━━━ GIVEN RECORDS
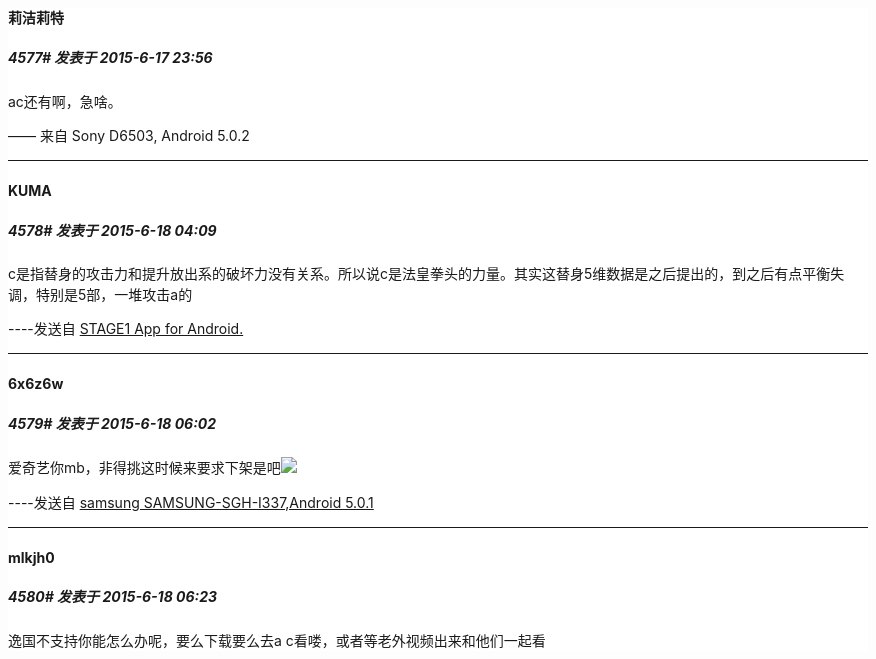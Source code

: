 ####  莉洁莉特  
##### 4577#       发表于 2015-6-17 23:56




ac还有啊，急啥。

—— 来自 Sony D6503, Android 5.0.2







*****

####  KUMA  
##### 4578#       发表于 2015-6-18 04:09




c是指替身的攻击力和提升放出系的破坏力没有关系。所以说c是法皇拳头的力量。其实这替身5维数据是之后提出的，到之后有点平衡失调，特别是5部，一堆攻击a的


----发送自 [STAGE1 App for Android.](http://stage1.5j4m.com/?1.17)







*****

####  6x6z6w  
##### 4579#       发表于 2015-6-18 06:02




爱奇艺你mb，非得挑这时候来要求下架是吧<img src="https://static.saraba1st.com/image/smiley/face/172.gif" referrerpolicy="no-referrer">


----发送自 [samsung SAMSUNG-SGH-I337,Android 5.0.1](http://stage1.5j4m.com/?1.17)







*****

####  mlkjh0  
##### 4580#       发表于 2015-6-18 06:23




逸国不支持你能怎么办呢，要么下载要么去a c看喽，或者等老外视频出来和他们一起看






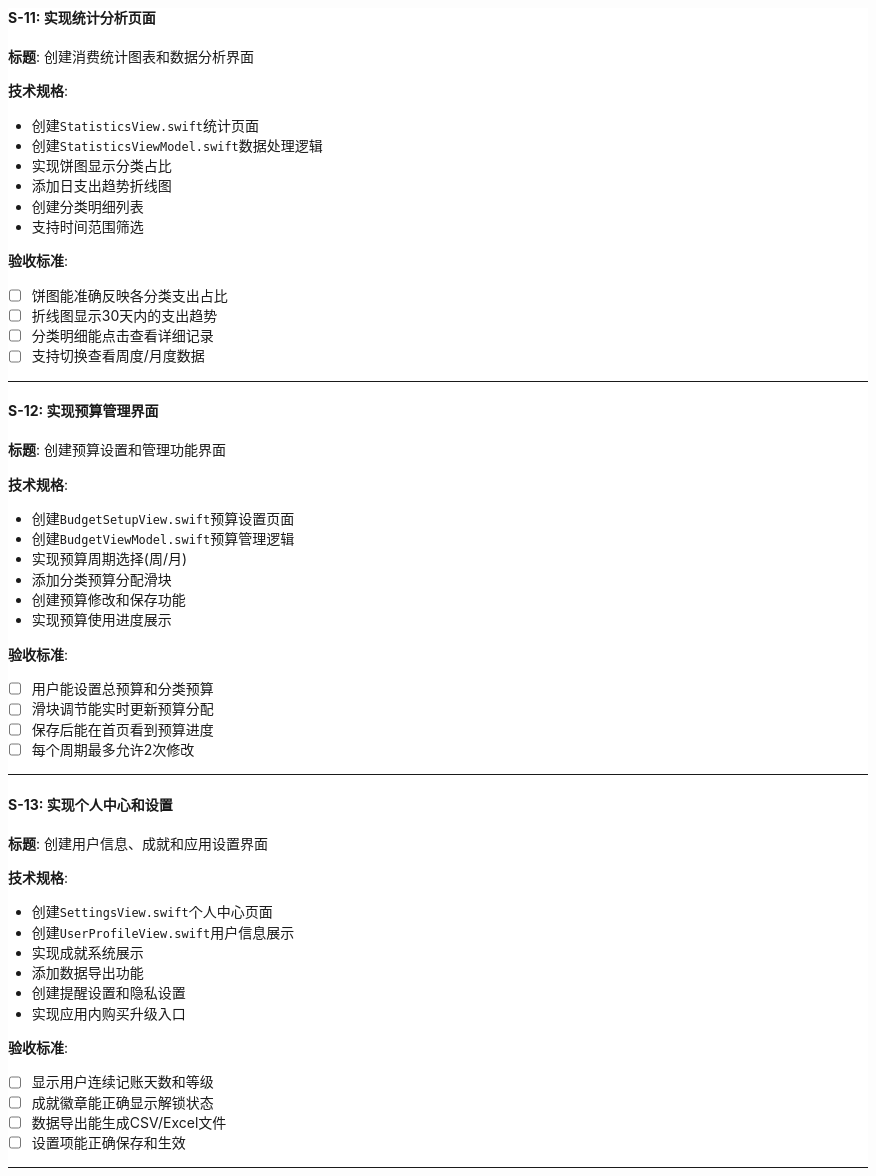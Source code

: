 
#### S-11: 实现统计分析页面
**标题**: 创建消费统计图表和数据分析界面

**技术规格**:
- 创建`StatisticsView.swift`统计页面
- 创建`StatisticsViewModel.swift`数据处理逻辑
- 实现饼图显示分类占比
- 添加日支出趋势折线图
- 创建分类明细列表
- 支持时间范围筛选

**验收标准**:
- [ ] 饼图能准确反映各分类支出占比
- [ ] 折线图显示30天内的支出趋势
- [ ] 分类明细能点击查看详细记录
- [ ] 支持切换查看周度/月度数据

---

#### S-12: 实现预算管理界面
**标题**: 创建预算设置和管理功能界面

**技术规格**:
- 创建`BudgetSetupView.swift`预算设置页面
- 创建`BudgetViewModel.swift`预算管理逻辑
- 实现预算周期选择(周/月)
- 添加分类预算分配滑块
- 创建预算修改和保存功能
- 实现预算使用进度展示

**验收标准**:
- [ ] 用户能设置总预算和分类预算
- [ ] 滑块调节能实时更新预算分配
- [ ] 保存后能在首页看到预算进度
- [ ] 每个周期最多允许2次修改

---

#### S-13: 实现个人中心和设置
**标题**: 创建用户信息、成就和应用设置界面

**技术规格**:
- 创建`SettingsView.swift`个人中心页面
- 创建`UserProfileView.swift`用户信息展示
- 实现成就系统展示
- 添加数据导出功能
- 创建提醒设置和隐私设置
- 实现应用内购买升级入口

**验收标准**:
- [ ] 显示用户连续记账天数和等级
- [ ] 成就徽章能正确显示解锁状态
- [ ] 数据导出能生成CSV/Excel文件
- [ ] 设置项能正确保存和生效

---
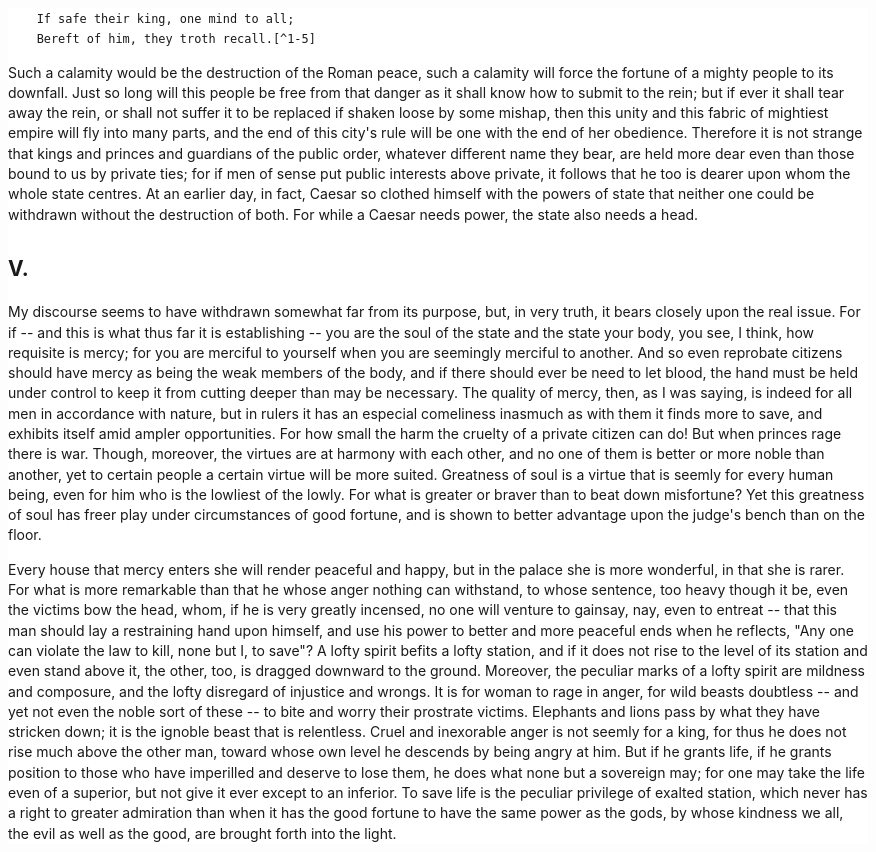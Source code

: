         If safe their king, one mind to all;
        Bereft of him, they troth recall.[^1-5]

Such a calamity would be the destruction of the Roman peace, such a calamity will force the fortune of a mighty people to its downfall.
Just so long will this people be free from that danger as it shall know how to submit to the rein; but if ever it shall tear away the rein, or shall not suffer it to be replaced if shaken loose by some mishap, then this unity and this fabric of mightiest empire will fly into many parts, and the end of this city's rule will be one with the end of her obedience.
Therefore it is not strange that kings and princes and guardians of the public order, whatever different name they bear, are held more dear even than those bound to us by private ties; for if men of sense put public interests above private, it follows that he too is dearer upon whom the whole state centres.
At an earlier day, in fact, Caesar so clothed himself with the powers of state that neither one could be withdrawn without the destruction of both.
For while a Caesar needs power, the state also needs a head.


## V.

My discourse seems to have withdrawn somewhat far from its purpose, but, in very truth, it bears closely upon the real issue.
For if -- and this is what thus far it is establishing -- you are the soul of the state and the state your body, you see, I think, how requisite is mercy; for you are merciful to yourself when you are seemingly merciful to another.
And so even reprobate citizens should have mercy as being the weak members of the body, and if there should ever be need to let blood, the hand must be held under control to keep it from cutting deeper than may be necessary.
The quality of mercy, then, as I was saying, is indeed for all men in accordance with nature, but in rulers it has an especial comeliness inasmuch as with them it finds more to save, and exhibits itself amid ampler opportunities.
For how small the harm the cruelty of a private citizen can do!
But when princes rage there is war.
Though, moreover, the virtues are at harmony with each other, and no one of them is better or more noble than another, yet to certain people a certain virtue will be more suited.
Greatness of soul is a virtue that is seemly for every human being, even for him who is the lowliest of the lowly.
For what is greater or braver than to beat down misfortune?
Yet this greatness of soul has freer play under circumstances of good fortune, and is shown to better advantage upon the judge's bench than on the floor.

Every house that mercy enters she will render peaceful and happy, but in the palace she is more wonderful, in that she is rarer.
For what is more remarkable than that he whose anger nothing can withstand, to whose sentence, too heavy though it be, even the victims bow the head, whom, if he is very greatly incensed, no one will venture to gainsay, nay, even to entreat -- that this man should lay a restraining hand upon himself, and use his power to better and more peaceful ends when he reflects, "Any one can violate the law to kill, none but I, to save"?
A lofty spirit befits a lofty station, and if it does not rise to the level of its station and even stand above it, the other, too, is dragged downward to the ground.
Moreover, the peculiar marks of a lofty spirit are mildness and composure, and the lofty disregard of injustice and wrongs.
It is for woman to rage in anger, for wild beasts doubtless -- and yet not even the noble sort of these -- to bite and worry their prostrate victims.
Elephants and lions pass by what they have stricken down; it is the ignoble beast that is relentless.
Cruel and inexorable anger is not seemly for a king, for thus he does not rise much above the other man, toward whose own level he descends by being angry at him.
But if he grants life, if he grants position to those who have imperilled and deserve to lose them, he does what none but a sovereign may; for one may take the life even of a superior, but not give it ever except to an inferior.
To save life is the peculiar privilege of exalted station, which never has a right to greater admiration than when it has the good fortune to have the same power as the gods, by whose kindness we all, the evil as well as the good, are brought forth into the light.

[^1-1]: Literally, "I have spared myself" *i.e.*, by sparing another, according to the reasoning set forth in i. 5. 1.
[^1-2]: Stoicism produced many "conscientious objectors" who were high-minded, yet futile, opponents of imperial rule.
[^1-3]: A reference to the Stoic emphasis upon the responsibility of the individual to the community.
[^1-4]: *i.e.*, the Epicureans.
[^1-5]: Virgil, *Georgics*, iv. 212, where he is speaking of bees and their devotion to their "king."
[^1-6]: Those of Pompey, Marcellus, and Balbus, each of which, it must be remembered, seated many thousands.
[^1-7]: *i.e.*, of the ideal wise man of the Stoics, so rarely produced. Their doctrine that virtue is not merely the greatest but the *only* good allowed no gradation of goodness or badness, and frankly recognized the almost universal depravity of mankind. Seneca with his humane tendencies gives passionate emphasis to this belief, making it the basis of a plea for mercy and kindness.
[^1-8]: To be struck by lightning was interpreted by the soothsayers as a sign of the displeasure of the gods.
[^1-9]: *Prodeo* is the ordinary word for "going out of doors," *orior* is used of the sun.
[^1-10]: *i.e.*, while associated with Antony and Lepidus in the triumvirate.
[^1-11]: This allusion determines approximately the date of the composition of the essay; Nero's eighteenth birthday was Dec. 15, a.d. 55. Octavius was really over twenty at the time of the proscriptions mentioned.
[^1-12]: Cassius Dio, lv. 14-22, places the incident in Rome. The story supplied the theme of Corneille's *Cinna.*
[^1-13]: Dio gives correctly the praenomen Gnaeus; Lucius Cornelius Cinna, son-in-law of Pompey, was the father of the conspirator.
[^1-14]: *Cf.* Cassius Dio, xlviii. 33; Suetonius, *Augustus*, 66.
[^1-15]: Suetonius, *Aug.* 19, mentions these, in the same order, and others.
[^1-16]: The notorious Julia, banished by Augustus on account of her infidelity to Tiberius.
[^1-17]: In the battle with Antony and Cleopatra (31 b.c.).
[^1-18]: When Sextus Pompey was defeated in 36 b.c.
[^1-19]: A rumour was current that Octavius after the siege of Perusia (41-40 b.c.) sacrificed many of the captives at an altar erected to Julius Caesar; *cf.* Suetonius, *Augustus*, 15; Cassius Dio, xlviii. 14.
[^1-20]: See Index.
[^1-21]: A favourite quotation; *cf. De Ira*, i. 20. 4; *De Clem.* ii. 2. 2.
[^1-22]: *i.e.*, to disinheritance in his will.
[^1-23]: *Cf.* the story of Milo's enjoying in exile the mullets of Marseilles in Cassius Dio, xl. 54.
[^1-24]: *i.e.*, Caesar as well as his son.
[^1-25]: In early times the parricide was sewn into a sack with a dog, a cock, a snake, and a monkey, and drowned.
[^1-26]: *i.e.*, though guilty of desertion.
[^1-27]: Really the queen-bee.
[^1-28]: *Cf.* Virgil's mock-heroic description of the battle of the bees in *Georgics*, iv. 67-87.
[^1-29]: *i.e.*, from the tiniest things.
[^1-30]: *i.e.*, the pleasure derived from so much solicitude becomes in itself a motive for living.
[^1-31]: i.e., Claudius, Nero's adoptive father; not a cruel, but an antiquarian, emperor.
[^1-32]: *i.e.*, punished more parricides; *cf.* i. 15. 7.
[^1-33]: *i.e.*, "mercy."
[^1-34]: One of Alexander's generals; *cf. De Ira*, iii. 17. 2.
[^1-35]: With probably allusion to Caligula, the stock example.
[^1-36]: A chaplet of oak leaves, with which the soldier who had saved the life of a fellow-Roman in battle was honoured. The distinction was bestowed on Augustus as the saviour of citizens and was frequently assumed by later emperors.
[^2-1]: The Golden Age -- Shelley's
[^2-2]: *Cf.* i. 12. 4.
[^2-4]: Here, apparently "pity," which is shown below to be a fault, not a virtue.
[^2-5]: A praetor's statement of the issue between contestants in a suit was called a *formula.* This was transmitted to the *iudex*, who after hearing the evidence decided whether the statement was true or false. Hence to lose a suit was *formulā cadere* or *excidere.*
[^2-6]: The rest of the essay is lost. It had apparently three books corresponding to the three divisions of the subject indicated in i. 3. 1.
━━━━━━
WHAT IS BEING ASKED
Track down every line of the material containing the string "better", and copy it.

RESULT FOR THIS EXERCISE
Though, moreover, the virtues are at harmony with each other, and no one of them is better or more noble than another, yet to certain people a certain virtue will be more suited.
Yet this greatness of soul has freer play under circumstances of good fortune, and is shown to better advantage upon the judge's bench than on the floor.
For what is more remarkable than that he whose anger nothing can withstand, to whose sentence, too heavy though it be, even the victims bow the head, whom, if he is very greatly incensed, no one will venture to gainsay, nay, even to entreat -- that this man should lay a restraining hand upon himself, and use his power to better and more peaceful ends when he reflects, "Any one can violate the law to kill, none but I, to save"?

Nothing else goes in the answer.